Monday was Cuomo’s last day in office. On August 10, he announced his resignation with two weeks’ notice amid the fallout from accusations of sexual harassment from 11 women, whose accounts were corroborated in a 165-page report from New York Attorney General Letitia James.
Cuomo has been staying with one of his sisters ever since leaving the mansion in Albany, but staff at the residence were asked “if anyone would like to keep his dog,” the Times Union reported.
Captain has “nipped a few people” at the mansion since being adopted in 2018. Two state-police sources who spoke with the Times Union said, “A mansion staffer recently took the dog home for a few days but decided he was too much.”
Cuomo’s spokesman Rich Azzopardi – who recently described his boss as being “railroaded” in the sexual-harassment scandal – told the Times Union the arrangement was “temporary” until Cuomo returned from a vacation he plans to take upon leaving office.
The two state-police sources talked to the paper on Saturday and said the Siberian-shepherd-malamute mix has continued roaming about the mansion.
In his last tweet from his official gubernatorial account on Monday night, Cuomo also poured cold water on the story and said Captain is still part of the family.
Some people just can't get the facts straight.

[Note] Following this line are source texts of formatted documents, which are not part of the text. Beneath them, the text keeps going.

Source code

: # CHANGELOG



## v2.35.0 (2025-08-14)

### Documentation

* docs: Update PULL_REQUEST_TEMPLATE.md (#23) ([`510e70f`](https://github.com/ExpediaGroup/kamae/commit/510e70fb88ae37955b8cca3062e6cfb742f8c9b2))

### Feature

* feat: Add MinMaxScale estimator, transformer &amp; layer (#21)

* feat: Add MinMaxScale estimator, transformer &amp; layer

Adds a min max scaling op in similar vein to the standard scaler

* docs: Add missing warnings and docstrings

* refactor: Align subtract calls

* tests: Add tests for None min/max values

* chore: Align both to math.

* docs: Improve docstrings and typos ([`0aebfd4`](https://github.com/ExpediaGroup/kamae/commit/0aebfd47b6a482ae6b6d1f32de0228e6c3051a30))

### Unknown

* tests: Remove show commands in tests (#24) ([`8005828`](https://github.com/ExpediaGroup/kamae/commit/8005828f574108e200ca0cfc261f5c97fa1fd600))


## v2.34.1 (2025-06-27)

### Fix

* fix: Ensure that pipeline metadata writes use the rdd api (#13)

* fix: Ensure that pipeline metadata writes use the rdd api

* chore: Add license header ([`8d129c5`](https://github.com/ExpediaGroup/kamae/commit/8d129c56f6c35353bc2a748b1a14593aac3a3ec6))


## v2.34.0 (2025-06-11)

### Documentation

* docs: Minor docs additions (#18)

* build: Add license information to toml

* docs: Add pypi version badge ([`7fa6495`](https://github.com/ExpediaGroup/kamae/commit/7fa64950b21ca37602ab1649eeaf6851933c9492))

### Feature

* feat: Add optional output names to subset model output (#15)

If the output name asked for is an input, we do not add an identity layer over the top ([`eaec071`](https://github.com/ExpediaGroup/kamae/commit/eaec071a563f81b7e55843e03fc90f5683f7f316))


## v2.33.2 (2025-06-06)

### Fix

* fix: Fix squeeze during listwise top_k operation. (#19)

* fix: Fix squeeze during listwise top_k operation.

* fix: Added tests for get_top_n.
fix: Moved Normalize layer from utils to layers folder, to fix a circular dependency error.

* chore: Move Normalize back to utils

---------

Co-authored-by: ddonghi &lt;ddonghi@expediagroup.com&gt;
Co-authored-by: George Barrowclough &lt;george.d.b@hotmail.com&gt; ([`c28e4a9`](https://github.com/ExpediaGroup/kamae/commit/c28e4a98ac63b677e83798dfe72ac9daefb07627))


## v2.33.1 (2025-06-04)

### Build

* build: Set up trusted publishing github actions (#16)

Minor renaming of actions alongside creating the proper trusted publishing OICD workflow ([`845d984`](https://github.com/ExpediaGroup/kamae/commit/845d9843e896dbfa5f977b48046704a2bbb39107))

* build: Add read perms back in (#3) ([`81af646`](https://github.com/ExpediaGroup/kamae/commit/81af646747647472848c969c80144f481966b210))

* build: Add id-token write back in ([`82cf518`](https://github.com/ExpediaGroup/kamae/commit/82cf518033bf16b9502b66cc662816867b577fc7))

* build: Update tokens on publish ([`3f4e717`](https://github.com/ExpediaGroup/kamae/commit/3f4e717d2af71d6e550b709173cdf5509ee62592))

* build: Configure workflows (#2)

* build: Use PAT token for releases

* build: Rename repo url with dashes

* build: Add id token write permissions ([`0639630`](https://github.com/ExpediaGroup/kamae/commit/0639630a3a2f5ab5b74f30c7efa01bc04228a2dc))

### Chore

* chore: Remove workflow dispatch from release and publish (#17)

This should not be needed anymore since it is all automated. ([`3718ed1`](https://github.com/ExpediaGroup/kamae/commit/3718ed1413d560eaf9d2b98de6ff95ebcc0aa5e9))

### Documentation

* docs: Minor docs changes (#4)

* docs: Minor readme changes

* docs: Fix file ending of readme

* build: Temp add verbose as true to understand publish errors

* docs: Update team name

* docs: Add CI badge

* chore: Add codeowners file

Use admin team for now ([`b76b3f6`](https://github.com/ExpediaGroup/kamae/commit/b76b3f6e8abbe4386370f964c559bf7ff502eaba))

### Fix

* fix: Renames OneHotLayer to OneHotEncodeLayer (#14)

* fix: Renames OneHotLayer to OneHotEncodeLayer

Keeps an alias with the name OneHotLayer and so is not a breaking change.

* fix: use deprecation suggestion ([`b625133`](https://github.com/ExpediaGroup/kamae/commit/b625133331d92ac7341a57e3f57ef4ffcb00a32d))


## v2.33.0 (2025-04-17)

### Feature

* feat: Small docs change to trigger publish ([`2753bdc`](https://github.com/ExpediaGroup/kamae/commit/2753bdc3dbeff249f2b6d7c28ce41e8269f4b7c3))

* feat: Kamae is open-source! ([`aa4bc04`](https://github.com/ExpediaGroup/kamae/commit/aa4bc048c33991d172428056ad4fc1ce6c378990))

Yes, I was downstate monitoring storm response for a few days, but Captain and I are a man and his dog. He is part of our family and that’s the way it will always be. pic.twitter.com/x2KMpBLKwL
— Archive: Governor Andrew Cuomo (@NYGovCuomo) August 24, 2021
After the Times Union story broke early Monday morning, the New York State Animal Protective Federation released a statement saying it was ready to find Captain a place in its network of shelters.
— Zack Fink (@ZackFinkNews) August 23, 2021
On Tuesday, Kathy Hochul took over for Cuomo and become the first female governor in New York history. She plans on running for a full term in 2022. Cuomo’s top aide said on Monday that he would not seek office again despite having nearly $20 million in campaign funds left over.
Story cited here.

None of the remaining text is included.